Eaton provides electrical systems, backup power solutions, switchgear equipment, power distribution products, and industrial infrastructure technologies.

2. Micron Technology, Inc. (MU)

The AI race is creating explosive demand for memory and high-density storage systems.

Micron (NASDAQ: MU) announced it is shipping the 245TB Micron 6600 ION data center SSD, which the company describes as an industry-leading high-capacity drive designed for AI, cloud, enterprise, and hyperscale workloads.

The product targets AI data lakes, cloud infrastructure, enterprise storage systems, and hyperscale computing environments. Micron says the drive can help data centers increase storage density while reducing power and cooling requirements.

Those improvements matter because AI systems require enormous volumes of training data and constant access to high-speed storage infrastructure.

Micron develops DRAM, NAND, NOR memory products, high-bandwidth memory solutions, and SSD technologies used across AI infrastructure and cloud computing.

1. Marvell Technology, Inc. (MRVL)

Marvell (NASDAQ: MRVL) is rapidly emerging as one of the most important networking and custom silicon companies in artificial intelligence.

On April 22, the company announced the acquisition of Polariton Technologies, a developer focused on plasmonics-based silicon photonics technology. Marvell said the acquisition strengthens its ability to scale optical performance to 3.2T and beyond.

The company is also expanding its role in advanced AI connectivity. Reports have linked Marvell to NVIDIA’s NVLink Fusion ecosystem, which is designed to allow third-party silicon to connect directly into NVIDIA’s AI infrastructure.

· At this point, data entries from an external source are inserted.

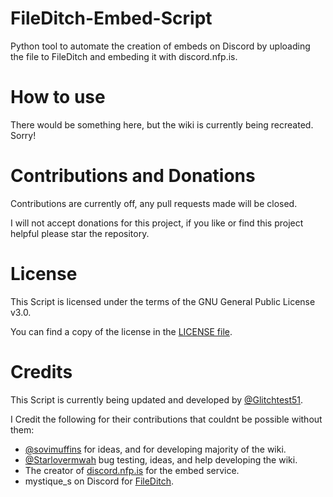 FileDitch-Embed-Script
=====
Python tool to automate the creation of embeds on Discord by uploading the file to FileDitch and embeding it with discord.nfp.is.

How to use
=====
There would be something here, but the wiki is currently being recreated. Sorry!

Contributions and Donations
=====
Contributions are currently off, any pull requests made will be closed.

I will not accept donations for this project, if you like or find this project helpful please star the repository.

License
=====
This Script is licensed under the terms of the GNU General Public License v3.0.

You can find a copy of the license in the [LICENSE file](LICENSE).

Credits
=====
This Script is currently being updated and developed by [@Glitchtest51](https://github.com/Glitchtest51).

I Credit the following for their contributions that couldnt be possible without them:
- [@sovimuffins](https://github.com/sovimuffins) for ideas, and for developing majority of the wiki.
- [@Starlovermwah](https://github.com/Starlovermwah) bug testing, ideas, and help developing the wiki.
- The creator of [discord.nfp.is](https://discord.nfp.is) for the embed service.
- mystique_s on Discord for [FileDitch](https://fileditch.com).
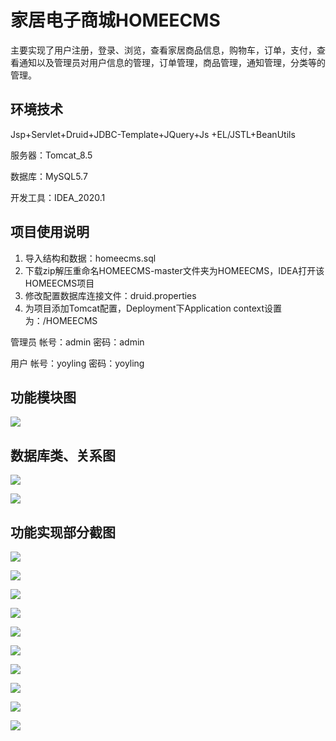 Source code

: # 家居电子商城HOMEECMS
主要实现了用户注册，登录、浏览，查看家居商品信息，购物车，订单，支付，查看通知以及管理员对用户信息的管理，订单管理，商品管理，通知管理，分类等的管理。

## 环境技术
Jsp+Servlet+Druid+JDBC-Template+JQuery+Js +EL/JSTL+BeanUtils

服务器：Tomcat_8.5

数据库：MySQL5.7

开发工具：IDEA_2020.1

## 项目使用说明

1. 导入结构和数据：homeecms.sql
2. 下载zip解压重命名HOMEECMS-master文件夹为HOMEECMS，IDEA打开该HOMEECMS项目
3. 修改配置数据库连接文件：druid.properties
4. 为项目添加Tomcat配置，Deployment下Application context设置为：/HOMEECMS

管理员 帐号：admin 密码：admin

用户 帐号：yoyling 密码：yoyling

## 功能模块图

![](https://i.loli.net/2020/09/20/biSQjl9w4B8zm23.png)

## 数据库类、关系图

![](https://i.loli.net/2020/09/20/7OLMADJqmRnZtY6.png)

![](https://i.loli.net/2020/09/20/VhMD9tZf2KclJiB.png)

## 功能实现部分截图

![](https://i.loli.net/2020/09/20/rtgJDTubxjM65pL.png)

![](https://i.loli.net/2020/09/20/ntWRhZSibc4EI2e.png)

![](https://i.loli.net/2020/09/20/2P3nUgjYyGipRaH.png)

![](https://i.loli.net/2020/09/20/DTeMPnrKZx3jauR.png)

![](https://i.loli.net/2020/09/20/gyvC2RsKG5krmuf.png)

![](https://i.loli.net/2020/09/20/6ZzbH7rP4WUDo8e.png)

![](https://i.loli.net/2020/09/20/4MCJQU8RDutljNZ.png)

![](https://i.loli.net/2020/09/20/1u6ep8EMhimc4y9.png)

![](https://i.loli.net/2020/09/20/XOogwUYAbthGZQe.png)

![](https://i.loli.net/2020/09/20/bBf48OFexqztcDm.png)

Marvell develops custom silicon, optical connectivity products, Ethernet technologies, data center switching systems, storage infrastructure, and cloud networking solutions.

Its position at the intersection of networking, photonics, and custom AI computing could make Marvell one of the most closely watched AI infrastructure stocks moving forward.

Why These AI Infrastructure Stocks Are Becoming Wall Street Favorites

The next stage of the AI boom is no longer focused only on software applications. The real money is increasingly flowing toward the physical infrastructure powering artificial intelligence behind the scenes.

Advanced chips still require manufacturing capacity. AI clusters still need high-speed networking systems. Massive data centers still require cooling technology, electricity, storage hardware, optical connectivity, and power management systems.

That is why investors are watching companies such as NVIDIA, TSMC, Broadcom, ASML, AMD, Arista, Vertiv, Eaton, Micron, and Marvell so closely.

These companies are not just supporting the AI boom. They are building the backbone that allows it to scale. As artificial intelligence continues to expand across industries, the infrastructure companies behind the scenes may become some of the biggest long-term winners of the AI revolution.